The last time I saw Dose was the basement club where we put Subtle on, so Jel was there too, the Bierkeller in Manchester. There was a feeling of vague reverence, perhaps imagined, everyone there to see them, see Dose speak. It seems like he played up to that some, undermining it with jokes and observations.

Maybe this time, performing almost as wallpaper with this bubble of people between Themselves and the bar, he’s making fun of all that. It just doesn’t matter if you say yes, I am a good person obviously.

In a song towards the end of the set Jel stutters this drum solo, then just stops.
“Ok,” he says, “That’s that.”
Doseone has been trying so hard not to let this happen to the whole gig, which has had this sense of stopping and starting. This is a bar, first and foremost.

“We’re going to make you a promise,” Dose says.
“Themselves will let you age but we’ll never let you grow old. Seriously. I’ll kick you in your dick if you’re getting old around me.”

It’s raining for the journey home. There’s nothing beyond the windows of the car. My blood feels like lead or something. We’re taking our friend Frankie home with us.

How’s the experience so far, I ask as we reach snake pass.
A bit bumpy, Frankie says.
“Bumpy?” I ask, “BUMPY?” Her words are a challenge. Staying above 50 is not. Staying alive will be if these bends stay as sharp. I tell myself respect the road. Tonight will not be the night I leave a good looking corpse, or rather one hideously charred.

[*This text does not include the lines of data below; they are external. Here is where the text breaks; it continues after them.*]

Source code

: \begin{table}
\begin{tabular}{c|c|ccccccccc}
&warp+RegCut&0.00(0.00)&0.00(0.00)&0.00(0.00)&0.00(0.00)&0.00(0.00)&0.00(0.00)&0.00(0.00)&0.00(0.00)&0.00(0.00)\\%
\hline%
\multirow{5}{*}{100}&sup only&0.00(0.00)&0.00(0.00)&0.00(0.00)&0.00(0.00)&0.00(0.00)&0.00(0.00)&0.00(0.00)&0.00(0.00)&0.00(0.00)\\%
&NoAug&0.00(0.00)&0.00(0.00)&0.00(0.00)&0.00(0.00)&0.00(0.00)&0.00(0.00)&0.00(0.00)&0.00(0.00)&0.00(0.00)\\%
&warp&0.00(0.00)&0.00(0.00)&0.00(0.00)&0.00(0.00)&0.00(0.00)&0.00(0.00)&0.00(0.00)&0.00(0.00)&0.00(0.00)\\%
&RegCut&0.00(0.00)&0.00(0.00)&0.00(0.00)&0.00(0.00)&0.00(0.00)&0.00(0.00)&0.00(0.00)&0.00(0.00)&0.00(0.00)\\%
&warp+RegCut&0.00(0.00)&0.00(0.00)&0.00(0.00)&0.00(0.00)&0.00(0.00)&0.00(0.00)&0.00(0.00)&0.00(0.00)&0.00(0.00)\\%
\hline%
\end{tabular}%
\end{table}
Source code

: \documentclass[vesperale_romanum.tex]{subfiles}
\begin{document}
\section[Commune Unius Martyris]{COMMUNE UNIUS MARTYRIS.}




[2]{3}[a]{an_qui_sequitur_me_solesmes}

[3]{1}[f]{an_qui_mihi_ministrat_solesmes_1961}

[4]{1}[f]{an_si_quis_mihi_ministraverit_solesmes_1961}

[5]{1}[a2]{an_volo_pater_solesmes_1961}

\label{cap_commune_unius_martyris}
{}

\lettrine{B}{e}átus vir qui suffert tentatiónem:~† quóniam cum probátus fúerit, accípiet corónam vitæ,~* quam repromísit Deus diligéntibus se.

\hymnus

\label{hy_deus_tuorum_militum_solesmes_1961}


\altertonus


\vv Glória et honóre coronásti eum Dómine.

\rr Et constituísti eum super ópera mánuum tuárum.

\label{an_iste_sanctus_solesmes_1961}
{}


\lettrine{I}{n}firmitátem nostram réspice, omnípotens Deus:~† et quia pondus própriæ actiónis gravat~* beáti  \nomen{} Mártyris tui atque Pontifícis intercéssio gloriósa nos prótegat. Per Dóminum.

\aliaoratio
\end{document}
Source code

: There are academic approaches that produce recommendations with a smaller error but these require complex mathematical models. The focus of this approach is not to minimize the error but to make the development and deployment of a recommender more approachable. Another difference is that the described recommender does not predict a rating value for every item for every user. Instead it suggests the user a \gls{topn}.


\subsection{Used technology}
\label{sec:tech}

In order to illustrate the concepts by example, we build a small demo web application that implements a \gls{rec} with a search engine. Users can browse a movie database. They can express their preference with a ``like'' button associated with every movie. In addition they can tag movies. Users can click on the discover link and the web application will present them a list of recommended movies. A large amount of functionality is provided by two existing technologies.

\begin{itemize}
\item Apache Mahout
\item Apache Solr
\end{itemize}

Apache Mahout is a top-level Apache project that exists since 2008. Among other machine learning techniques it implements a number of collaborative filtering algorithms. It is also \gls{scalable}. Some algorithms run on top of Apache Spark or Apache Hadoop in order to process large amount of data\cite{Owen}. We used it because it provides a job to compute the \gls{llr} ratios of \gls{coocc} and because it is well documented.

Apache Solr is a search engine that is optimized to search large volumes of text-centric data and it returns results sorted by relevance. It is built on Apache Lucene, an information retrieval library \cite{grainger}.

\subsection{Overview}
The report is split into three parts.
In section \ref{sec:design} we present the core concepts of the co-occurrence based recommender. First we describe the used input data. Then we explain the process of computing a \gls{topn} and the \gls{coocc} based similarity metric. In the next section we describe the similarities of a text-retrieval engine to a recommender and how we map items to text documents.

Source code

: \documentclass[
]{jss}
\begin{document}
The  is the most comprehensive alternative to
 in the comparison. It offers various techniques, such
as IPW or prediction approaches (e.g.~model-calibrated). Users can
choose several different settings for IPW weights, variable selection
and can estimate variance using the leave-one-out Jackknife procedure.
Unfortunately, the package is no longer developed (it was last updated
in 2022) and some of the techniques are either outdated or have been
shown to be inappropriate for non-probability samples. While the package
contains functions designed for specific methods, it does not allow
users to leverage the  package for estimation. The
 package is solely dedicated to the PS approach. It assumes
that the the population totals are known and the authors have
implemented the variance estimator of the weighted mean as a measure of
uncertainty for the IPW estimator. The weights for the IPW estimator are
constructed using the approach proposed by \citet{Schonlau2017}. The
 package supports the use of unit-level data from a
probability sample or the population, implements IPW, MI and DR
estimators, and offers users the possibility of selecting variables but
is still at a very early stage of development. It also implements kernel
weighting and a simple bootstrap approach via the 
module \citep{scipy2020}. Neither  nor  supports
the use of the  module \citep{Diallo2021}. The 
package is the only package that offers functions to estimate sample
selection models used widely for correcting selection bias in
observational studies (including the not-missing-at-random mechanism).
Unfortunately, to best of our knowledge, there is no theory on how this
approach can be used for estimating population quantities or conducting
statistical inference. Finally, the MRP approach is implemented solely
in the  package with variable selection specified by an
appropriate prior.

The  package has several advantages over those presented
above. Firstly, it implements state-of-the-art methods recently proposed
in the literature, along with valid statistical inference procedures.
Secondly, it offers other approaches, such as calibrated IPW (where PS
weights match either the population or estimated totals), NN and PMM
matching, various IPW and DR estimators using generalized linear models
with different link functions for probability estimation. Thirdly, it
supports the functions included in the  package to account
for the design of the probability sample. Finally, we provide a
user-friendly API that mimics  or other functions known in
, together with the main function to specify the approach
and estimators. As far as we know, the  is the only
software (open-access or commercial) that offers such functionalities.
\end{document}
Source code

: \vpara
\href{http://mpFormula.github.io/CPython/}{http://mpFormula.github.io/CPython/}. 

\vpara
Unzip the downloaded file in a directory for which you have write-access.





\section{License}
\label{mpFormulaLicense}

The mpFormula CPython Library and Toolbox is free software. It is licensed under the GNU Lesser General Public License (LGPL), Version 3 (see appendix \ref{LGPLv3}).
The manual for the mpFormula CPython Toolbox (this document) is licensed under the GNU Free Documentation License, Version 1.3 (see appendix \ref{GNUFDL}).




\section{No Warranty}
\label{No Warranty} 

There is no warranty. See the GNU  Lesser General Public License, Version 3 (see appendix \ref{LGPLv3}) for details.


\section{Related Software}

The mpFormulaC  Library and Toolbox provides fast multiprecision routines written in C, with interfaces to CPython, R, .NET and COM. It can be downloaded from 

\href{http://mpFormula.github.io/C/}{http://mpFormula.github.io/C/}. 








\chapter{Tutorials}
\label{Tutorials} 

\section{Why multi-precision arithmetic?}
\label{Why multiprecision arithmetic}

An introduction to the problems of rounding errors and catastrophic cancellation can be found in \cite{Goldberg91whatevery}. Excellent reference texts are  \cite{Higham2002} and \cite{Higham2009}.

I had a dream the wheel of my car was a croissant, making steering almost impossible. Gaz and I are singing and it is almost too much when the road does the wet dog getting dry thing again.

The final bend reveals a spread of orange lights floating in the black.
That is our home.

We’re on a motorway and everyone is screaming except Navigating Gaz making me think he planned this. Dave is screaming YEEEESSSSS! like it’s the last thing he’ll ever do. We’re very illegal.

There’re no cops and I don’t get flashed when I go past a speed camera ten too fast.

We drop Frankie off and Dave tries to take photos of his dick with her camera after she leaves it in the car.

We drop Gaz off. Dave says,
“Man, I tried so hard to take photos of my penis on Frankie’s camera. I didn’t know what I was doing; then I realized I was filming. So she has three videos of my dick on there now, but it’s too dark to see anything.”

I don’t slow down for any of the junctions on my road.
You fucking dick, Dave says but he’s laughing.